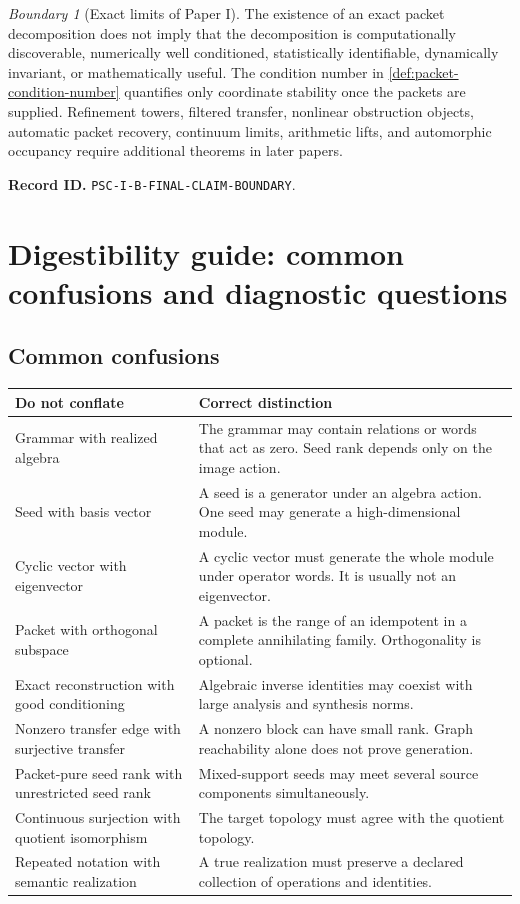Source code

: \documentclass[11pt]{article}
\theoremstyle{definition}
\theoremstyle{remark}
\newtheorem{boundary}[boundary]{Boundary}
\newcommand{\RecordID}[1]{\par\smallskip\noindent\begingroup\footnotesize\color{PSCGray}\raggedright\textbf{Record ID.} \nolinkurl{#1}.\par\endgroup}
\begin{document}
\begin{boundary}[Exact limits of Paper I]
\label{bnd:final-claim-boundary}
The existence of an exact packet decomposition does not imply that the decomposition is computationally discoverable, numerically well conditioned, statistically identifiable, dynamically invariant, or mathematically useful.  The condition number in \cref{def:packet-condition-number} quantifies only coordinate stability once the packets are supplied.  Refinement towers, filtered transfer, nonlinear obstruction objects, automatic packet recovery, continuum limits, arithmetic lifts, and automorphic occupancy require additional theorems in later papers.
\end{boundary}
\RecordID{PSC-I-B-FINAL-CLAIM-BOUNDARY}



\section{Digestibility guide: common confusions and diagnostic questions}

\subsection{Common confusions}
\begin{center}
\begin{longtable}{@{}>{\raggedright\arraybackslash}p{}>{\raggedright\arraybackslash}p{}@{}}
\toprule
\textbf{Do not conflate} & \textbf{Correct distinction}\\
\midrule
\endhead
Grammar with realized algebra & The grammar may contain relations or words that act as zero.  Seed rank depends only on the image action.\\
Seed with basis vector & A seed is a generator under an algebra action.  One seed may generate a high-dimensional module.\\
Cyclic vector with eigenvector & A cyclic vector must generate the whole module under operator words.  It is usually not an eigenvector.\\
Packet with orthogonal subspace & A packet is the range of an idempotent in a complete annihilating family.  Orthogonality is optional.\\
Exact reconstruction with good conditioning & Algebraic inverse identities may coexist with large analysis and synthesis norms.\\
Nonzero transfer edge with surjective transfer & A nonzero block can have small rank.  Graph reachability alone does not prove generation.\\
Packet-pure seed rank with unrestricted seed rank & Mixed-support seeds may meet several source components simultaneously.\\
Continuous surjection with quotient isomorphism & The target topology must agree with the quotient topology.\\
Repeated notation with semantic realization & A true realization must preserve a declared collection of operations and identities.\\
\bottomrule
\end{longtable}
\end{center}
\end{document}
-----
• [Exercise instructions] Restate the listing word for word, pictures omitted.

• [Result]
Source code

: \documentclass[11pt]{article}
\theoremstyle{definition}
\theoremstyle{remark}
\newtheorem{boundary}[boundary]{Boundary}
\newcommand{\RecordID}[1]{\par\smallskip\noindent\begingroup\footnotesize\color{PSCGray}\raggedright\textbf{Record ID.} \nolinkurl{#1}.\par\endgroup}
\begin{document}
\begin{boundary}[Exact limits of Paper I]
\label{bnd:final-claim-boundary}
The existence of an exact packet decomposition does not imply that the decomposition is computationally discoverable, numerically well conditioned, statistically identifiable, dynamically invariant, or mathematically useful.  The condition number in \cref{def:packet-condition-number} quantifies only coordinate stability once the packets are supplied.  Refinement towers, filtered transfer, nonlinear obstruction objects, automatic packet recovery, continuum limits, arithmetic lifts, and automorphic occupancy require additional theorems in later papers.
\end{boundary}
\RecordID{PSC-I-B-FINAL-CLAIM-BOUNDARY}



\section{Digestibility guide: common confusions and diagnostic questions}

\subsection{Common confusions}
\begin{center}
\begin{longtable}{@{}>{\raggedright\arraybackslash}p{}>{\raggedright\arraybackslash}p{}@{}}
\toprule
\textbf{Do not conflate} & \textbf{Correct distinction}\\
\midrule
\endhead
Grammar with realized algebra & The grammar may contain relations or words that act as zero.  Seed rank depends only on the image action.\\
Seed with basis vector & A seed is a generator under an algebra action.  One seed may generate a high-dimensional module.\\
Cyclic vector with eigenvector & A cyclic vector must generate the whole module under operator words.  It is usually not an eigenvector.\\
Packet with orthogonal subspace & A packet is the range of an idempotent in a complete annihilating family.  Orthogonality is optional.\\
Exact reconstruction with good conditioning & Algebraic inverse identities may coexist with large analysis and synthesis norms.\\
Nonzero transfer edge with surjective transfer & A nonzero block can have small rank.  Graph reachability alone does not prove generation.\\
Packet-pure seed rank with unrestricted seed rank & Mixed-support seeds may meet several source components simultaneously.\\
Continuous surjection with quotient isomorphism & The target topology must agree with the quotient topology.\\
Repeated notation with semantic realization & A true realization must preserve a declared collection of operations and identities.\\
\bottomrule
\end{longtable}
\end{center}
\end{document}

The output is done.